I used 50 thousand as the example number for a reason. At that point it's clearly public distribution.
Nope, each and every one of those 50k agreed not to share your content publicly. You wouldn't have let them see what you made if they hadn't!
I refuse to engage with such an unrealistic scenario.

Except to say that's still enough people to count as public in my book.

If you want to talk about something more realistic, I'm game.

You refuse to engage with how nearly all media is released today?
You're talking about copyright as that agreement? Not a personal promise not to share things?

In that case, then I don't comprehend your "nope" at all. Mass market sales are public distribution.

Nope, I'm talking about the agreement you consent to when you purchase access to media.

Mass market sales are not a public distribution, just a wide distribution. You must agree to the terms of the sale in order to access the media. You give your word you will not violate those terms, when you purchase it.

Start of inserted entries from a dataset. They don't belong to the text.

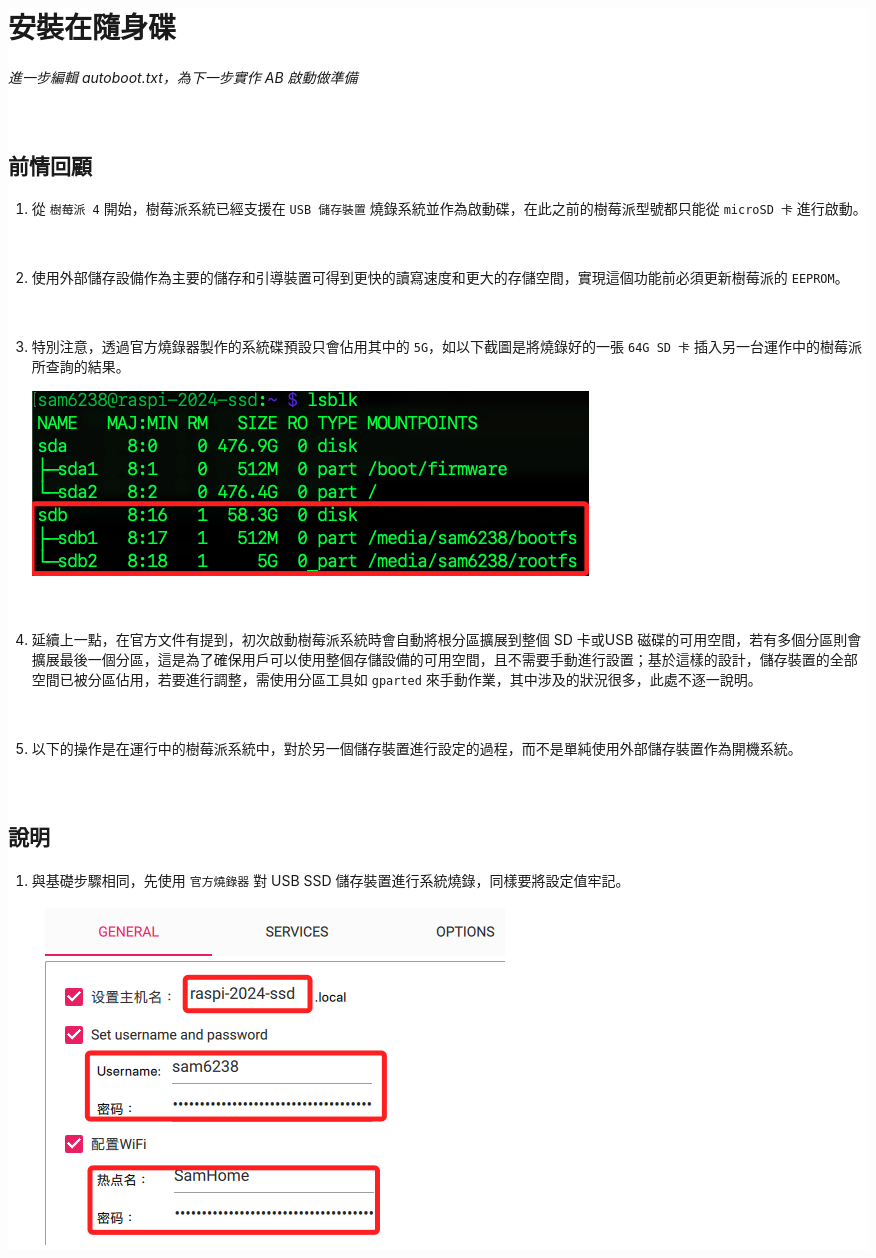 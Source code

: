 # 安裝在隨身碟

_進一步編輯 autoboot.txt，為下一步實作 AB 啟動做準備_

<br>

## 前情回顧

1. 從 `樹莓派 4` 開始，樹莓派系統已經支援在 `USB 儲存裝置` 燒錄系統並作為啟動碟，在此之前的樹莓派型號都只能從 `microSD 卡` 進行啟動。

<br>

2. 使用外部儲存設備作為主要的儲存和引導裝置可得到更快的讀寫速度和更大的存儲空間，實現這個功能前必須更新樹莓派的 `EEPROM`。

<br>

3. 特別注意，透過官方燒錄器製作的系統碟預設只會佔用其中的 `5G`，如以下截圖是將燒錄好的一張 `64G SD 卡` 插入另一台運作中的樹莓派所查詢的結果。

    ![](images/img_135.png)

<br>

4. 延續上一點，在官方文件有提到，初次啟動樹莓派系統時會自動將根分區擴展到整個 SD 卡或USB 磁碟的可用空間，若有多個分區則會擴展最後一個分區，這是為了確保用戶可以使用整個存儲設備的可用空間，且不需要手動進行設置；基於這樣的設計，儲存裝置的全部空間已被分區佔用，若要進行調整，需使用分區工具如 `gparted` 來手動作業，其中涉及的狀況很多，此處不逐一說明。

<br>

5. 以下的操作是在運行中的樹莓派系統中，對於另一個儲存裝置進行設定的過程，而不是單純使用外部儲存裝置作為開機系統。

<br>

## 說明

1. 與基礎步驟相同，先使用 `官方燒錄器` 對 USB SSD 儲存裝置進行系統燒錄，同樣要將設定值牢記。

    ![](images/img_53.png)
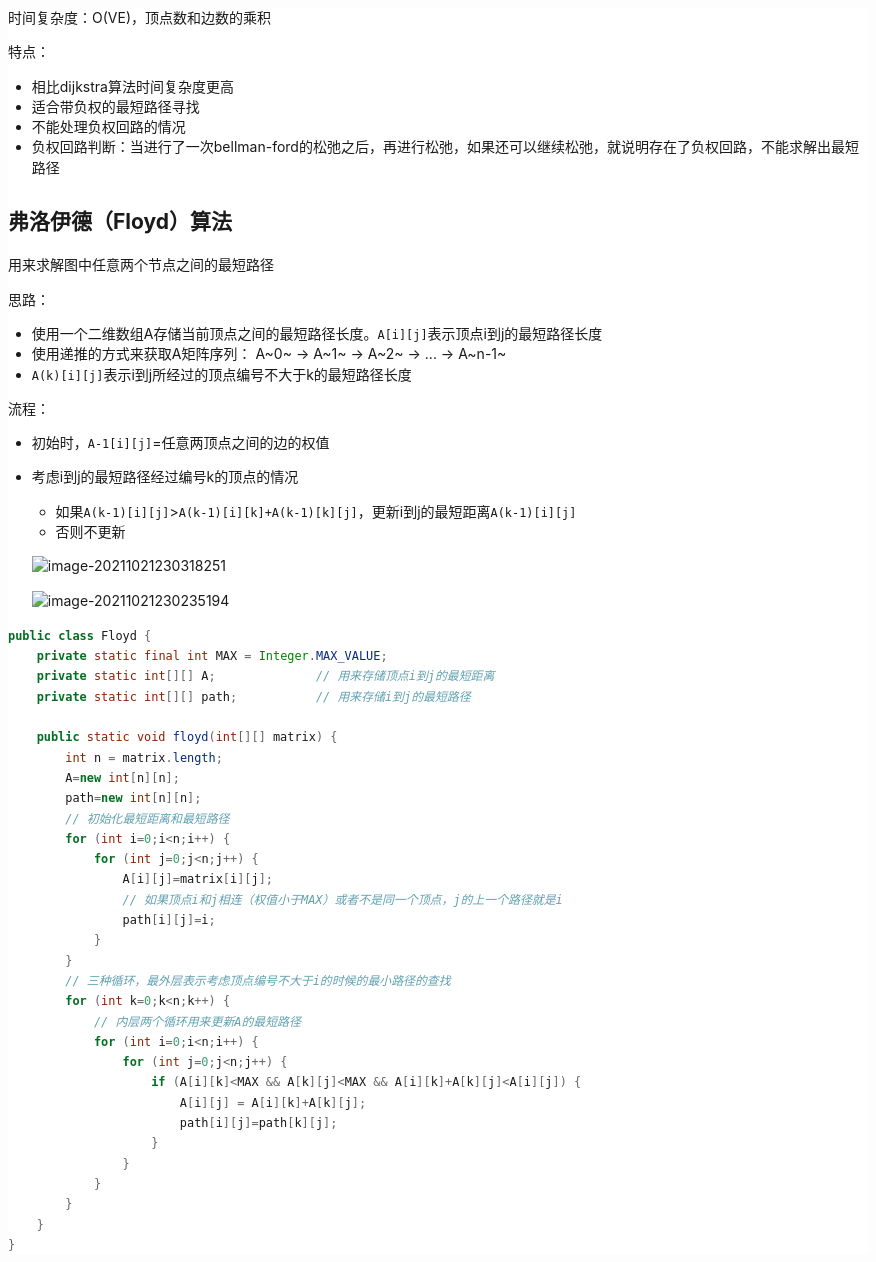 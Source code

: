 时间复杂度：O(VE)，顶点数和边数的乘积

特点：

- 相比dijkstra算法时间复杂度更高
- 适合带负权的最短路径寻找
- 不能处理负权回路的情况
- 负权回路判断：当进行了一次bellman-ford的松弛之后，再进行松弛，如果还可以继续松弛，就说明存在了负权回路，不能求解出最短路径

## 弗洛伊德（Floyd）算法

用来求解图中任意两个节点之间的最短路径

思路：

- 使用一个二维数组A存储当前顶点之间的最短路径长度。`A[i][j]`表示顶点i到j的最短路径长度
- 使用递推的方式来获取A矩阵序列：
                                       A~0~  ->  A~1~   ->  A~2~   ->  ...  ->   A~n-1~
- `A(k)[i][j]`表示i到j所经过的顶点编号不大于k的最短路径长度

流程：

- 初始时，`A-1[i][j]`=任意两顶点之间的边的权值

- 考虑i到j的最短路径经过编号k的顶点的情况

  - 如果`A(k-1)[i][j]`>`A(k-1)[i][k]+A(k-1)[k][j]`，更新i到j的最短距离`A(k-1)[i][j]`
  - 否则不更新

  ![image-20211021230318251](https://gitee.com/Jia_bao_Li/img/raw/master/img/Floyd%E6%9C%80%E7%9F%AD%E8%B7%AF%E5%BE%84%E7%9A%84%E6%9B%B4%E6%96%B0.png)

  ![image-20211021230235194](https://gitee.com/Jia_bao_Li/img/raw/master/img/Floyd%E6%9B%B4%E6%96%B0path.png)

```java
public class Floyd {
    private static final int MAX = Integer.MAX_VALUE;
    private static int[][] A;              // 用来存储顶点i到j的最短距离
    private static int[][] path;           // 用来存储i到j的最短路径

    public static void floyd(int[][] matrix) {
        int n = matrix.length;
        A=new int[n][n];
        path=new int[n][n];
        // 初始化最短距离和最短路径
        for (int i=0;i<n;i++) {
            for (int j=0;j<n;j++) {
                A[i][j]=matrix[i][j];
                // 如果顶点i和j相连（权值小于MAX）或者不是同一个顶点，j的上一个路径就是i
                path[i][j]=i;
            }
        }
        // 三种循环，最外层表示考虑顶点编号不大于i的时候的最小路径的查找
        for (int k=0;k<n;k++) {
            // 内层两个循环用来更新A的最短路径
            for (int i=0;i<n;i++) {
                for (int j=0;j<n;j++) {
                    if (A[i][k]<MAX && A[k][j]<MAX && A[i][k]+A[k][j]<A[i][j]) {
                        A[i][j] = A[i][k]+A[k][j];
                        path[i][j]=path[k][j];
                    }
                }
            }
        }
    }
}
```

Morally speaking, either you believe someone can control their property, or you don't believe that. Sometimes that control involves letting many, but not all, people access that property. If you believe media moves out of someone's control without their consent merely through distribution, then you necessarily do not believe in ownership.

Which is fine, but there is no quasi-ownership concept. Either a person owns and thus controls something, or they do not. Besides, does private property become "public" just because millions of people go there? Does a rental car suddenly become public property once it's passed 100 renters? This concept cannot exist alongside ownership.